And so the kid seemed to have grown used to sleeping either curled up on Din’s chest or in his own seat up in the cockpit if Din was still awake— or occasionally, if he was tired enough, just nodding off on Din’s lap — and had treated any attempts to deviate from this way of things with frank and earnest incredulity, even when Omera had generously loaned them Winta’s old crib. 

...well, maybe Din had some other reasons to capitulate so readily tonight. If this happened to be his last night here he didn’t want the thing the kid remembered from it to be that Din had turned him away — that he hadn’t been wanted.

That wasn’t the problem here at all. 

From outside came the sound of laughter, pitched low to avoid waking the children. He could just pick out Omera’s warm chuckle from among the others, her voice clear and soft answering someone’s question. 

It felt like he was hearing it all from somewhere far away, as if long ago he’d left some important part of himself behind and now he was witnessing himself from the outside, like a stranger. 

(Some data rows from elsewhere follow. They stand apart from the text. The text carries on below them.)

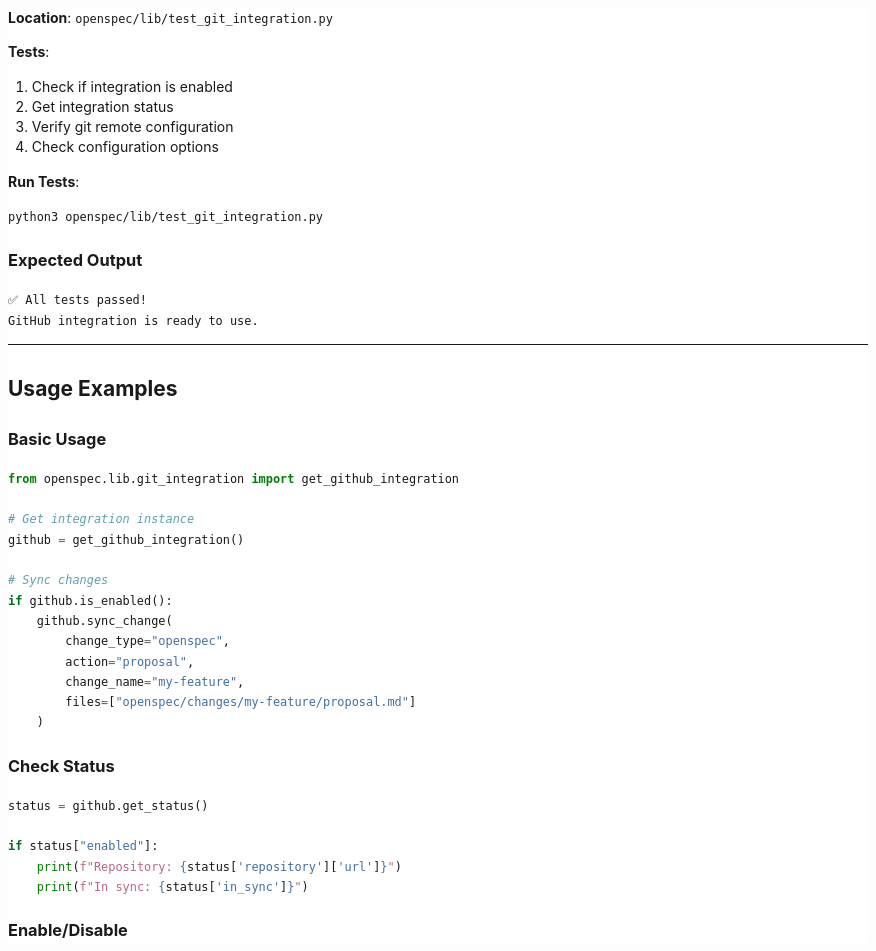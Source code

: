 **Location**: `openspec/lib/test_git_integration.py`

**Tests**:
1. Check if integration is enabled
2. Get integration status
3. Verify git remote configuration
4. Check configuration options

**Run Tests**:
```bash
python3 openspec/lib/test_git_integration.py
```

### Expected Output

```
✅ All tests passed!
GitHub integration is ready to use.
```

---

## Usage Examples

### Basic Usage

```python
from openspec.lib.git_integration import get_github_integration

# Get integration instance
github = get_github_integration()

# Sync changes
if github.is_enabled():
    github.sync_change(
        change_type="openspec",
        action="proposal",
        change_name="my-feature",
        files=["openspec/changes/my-feature/proposal.md"]
    )
```

### Check Status

```python
status = github.get_status()

if status["enabled"]:
    print(f"Repository: {status['repository']['url']}")
    print(f"In sync: {status['in_sync']}")
```

### Enable/Disable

He glanced over at the blaster lying ready on the overturned wooden wash tub he’d adopted as a nightstand and the armor left leaning against it within easy reach, a reflexive habit he hadn’t been able to shake even after months of nothing but calm. For all that having to sleep in the helmet could be tiresome there was a certain comforting familiarity to the confines of it too, a security that made him feel more grounded. 

The baby babbled happily to itself, legs kicking idly as it occasionally took a break to chew thoughtfully on the edge of the blanket. It finished speaking with a declarative sound, gesturing with one hand as if for emphasis, then turned its face up to ask for Din’s input. 

“That so?” Din said, faintly amused. “Huh. Never thought of it like that before.”

“ _Eh,_ ” the kid elucidated grandly.

“Sounds like you’ve got it figured out. I’ll defer to your expertise on this one, kid.”

Seeming satisfied with this response the baby went back to fiddling with the blanket, one ear squished nearly flat against Din’s chest at an angle he would have assumed to be uncomfortable but didn’t seem to bother it. Din smiled and shifted slightly so the child rested more securely against him. He knew for a fact he himself didn’t tend to move as much as a hair while he slept, but the kid would sometimes twitch around in unpredictable ways — Din had more than once been woken up by a small fist hitting him in the chin and a following contented baby snore. Better to be safe than sorry if the kid started squirming around. 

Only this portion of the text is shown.